ID and Educational Technology
Although they are two different fields and can function independently, Instructional Design and
Educational Technology do naturally go together. As time goes on, instructional designers are going to
be required to produce instruction that can be transmitted via technology. Without a good grasp of
what this technology is fully capable of, these designers may miss out of fantastic opportunities for
learner engagement. Likewise, without ID, Educational Technology can sometimes be more of an
afterthought. Educational technologists that can also design instruction can create quality lessons that
target students where they need it and improve them frequently. Just like the clownfish and sea
anemone, these two fields benefit from shared knowledge and collaboration.
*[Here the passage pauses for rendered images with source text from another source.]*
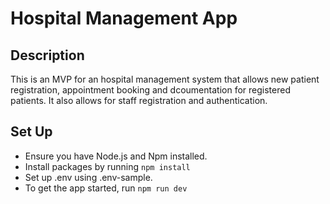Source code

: # Hospital Management App

## Description
This is an MVP for an hospital management system that allows new patient registration, appointment booking and dcoumentation for registered patients. It also allows for staff registration and authentication.


## Set Up
- Ensure you have Node.js and Npm installed.
- Install packages by running `npm install`
- Set up .env using .env-sample.
- To get the app started, run `npm run dev`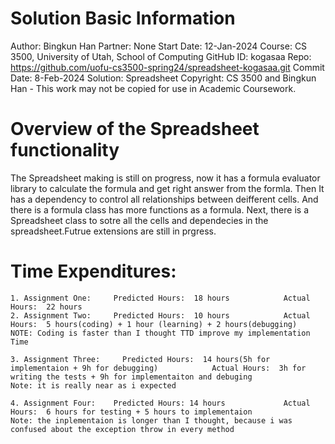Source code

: # Solution Basic Information
Author: Bingkun Han
Partner: None
Start Date: 12-Jan-2024
Course: CS 3500, University of Utah, School of Computing
GitHub ID: kogasaa
Repo: https://github.com/uofu-cs3500-spring24/spreadsheet-kogasaa.git
Commit Date: 8-Feb-2024
Solution: Spreadsheet
Copyright: CS 3500 and Bingkun Han - This work may not be copied for use in Academic Coursework.


# Overview of the Spreadsheet functionality

The Spreadsheet making is still on progress, now it has a formula evaluator library to calculate the 
formula and get right answer from the formla. Then It has a dependency to control all relationships 
between deifferent cells. And there is a formula class has more functions as a formula. Next, there is a 
Spreadsheet class to sotre all the cells and dependecies in the spreadsheet.Futrue extensions are still 
in prgress.


# Time Expenditures:
	
	1. Assignment One:     Predicted Hours:  18 hours            Actual Hours:  22 hours
	2. Assignment Two:     Predicted Hours:  10 hours            Actual Hours:  5 hours(coding) + 1 hour (learning) + 2 hours(debugging)          
	NOTE: Coding is faster than I thought TTD improve my implementation Time

	3. Assignment Three:     Predicted Hours:  14 hours(5h for implementaion + 9h for debugging)            Actual Hours:  3h for writing the tests + 9h for implementaiton and debuging
	Note: it is really near as i expected

	4. Assignment Four:    Predicted Hours: 14 hours             Actual Hours:  6 hours for testing + 5 hours to implementaion
	Note: the inplementaion is longer than I thought, because i was confused about the exception throw in every method
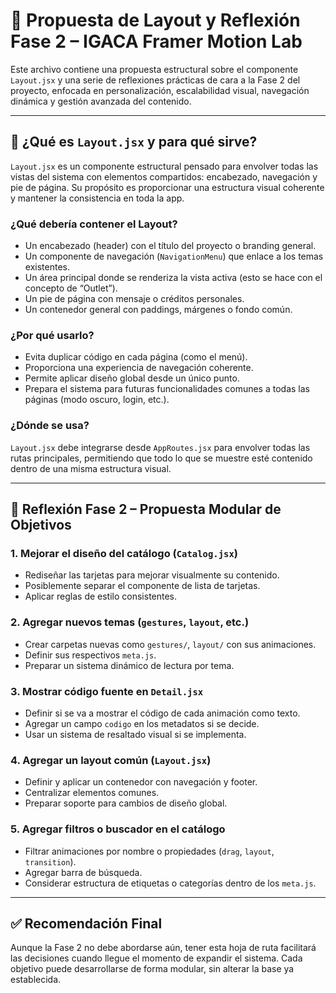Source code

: 
# 📐 Propuesta de Layout y Reflexión Fase 2 – IGACA Framer Motion Lab

Este archivo contiene una propuesta estructural sobre el componente `Layout.jsx` y una serie de reflexiones prácticas de cara a la Fase 2 del proyecto, enfocada en personalización, escalabilidad visual, navegación dinámica y gestión avanzada del contenido.

---

## 🧱 ¿Qué es `Layout.jsx` y para qué sirve?

`Layout.jsx` es un componente estructural pensado para envolver todas las vistas del sistema con elementos compartidos: encabezado, navegación y pie de página. Su propósito es proporcionar una estructura visual coherente y mantener la consistencia en toda la app.

### ¿Qué debería contener el Layout?

- Un encabezado (header) con el título del proyecto o branding general.
- Un componente de navegación (`NavigationMenu`) que enlace a los temas existentes.
- Un área principal donde se renderiza la vista activa (esto se hace con el concepto de “Outlet”).
- Un pie de página con mensaje o créditos personales.
- Un contenedor general con paddings, márgenes o fondo común.

### ¿Por qué usarlo?

- Evita duplicar código en cada página (como el menú).
- Proporciona una experiencia de navegación coherente.
- Permite aplicar diseño global desde un único punto.
- Prepara el sistema para futuras funcionalidades comunes a todas las páginas (modo oscuro, login, etc.).

### ¿Dónde se usa?

`Layout.jsx` debe integrarse desde `AppRoutes.jsx` para envolver todas las rutas principales, permitiendo que todo lo que se muestre esté contenido dentro de una misma estructura visual.

---

## 🚀 Reflexión Fase 2 – Propuesta Modular de Objetivos

### 1. **Mejorar el diseño del catálogo (`Catalog.jsx`)**

- Rediseñar las tarjetas para mejorar visualmente su contenido.
- Posiblemente separar el componente de lista de tarjetas.
- Aplicar reglas de estilo consistentes.

### 2. **Agregar nuevos temas (`gestures`, `layout`, etc.)**

- Crear carpetas nuevas como `gestures/`, `layout/` con sus animaciones.
- Definir sus respectivos `meta.js`.
- Preparar un sistema dinámico de lectura por tema.

### 3. **Mostrar código fuente en `Detail.jsx`**

- Definir si se va a mostrar el código de cada animación como texto.
- Agregar un campo `codigo` en los metadatos si se decide.
- Usar un sistema de resaltado visual si se implementa.

### 4. **Agregar un layout común (`Layout.jsx`)**

- Definir y aplicar un contenedor con navegación y footer.
- Centralizar elementos comunes.
- Preparar soporte para cambios de diseño global.

### 5. **Agregar filtros o buscador en el catálogo**

- Filtrar animaciones por nombre o propiedades (`drag`, `layout`, `transition`).
- Agregar barra de búsqueda.
- Considerar estructura de etiquetas o categorías dentro de los `meta.js`.

---

## ✅ Recomendación Final

Aunque la Fase 2 no debe abordarse aún, tener esta hoja de ruta facilitará las decisiones cuando llegue el momento de expandir el sistema. Cada objetivo puede desarrollarse de forma modular, sin alterar la base ya establecida.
Borghini, A. (n.d.). Empiricism. About.com Philosophy. Retrieved February 12, 2014, from http://philosophy.about.
Gustafson, K. L., ERIC Clearinghouse on Information & Technology, & United States. (2002). Survey of instructional development
models (4th ed.). Syracuse, N.Y: ERIC Clearinghouse on Information & Technology.
McLeod, S. (2007). Behaviorist Approach. Simply Psychology. Retrieved February 9, 2014, from http://www.simplypsychology.
Reiser, R. (2001). A History of Instructional Design and Technology: Part II: A History of Instructional Design. Educational Technology
Research & Development, 49(2), 57–67.
Schraw, G., & McCrudden, M. (2013, July 12). Information Processing Theory. Education.com. Retrieved February 10, 2014, from http:
Smith, P. L., & Ragan, T. J. (2005). Instructional Design (3rd ed.). John Wiley & Sons, Inc.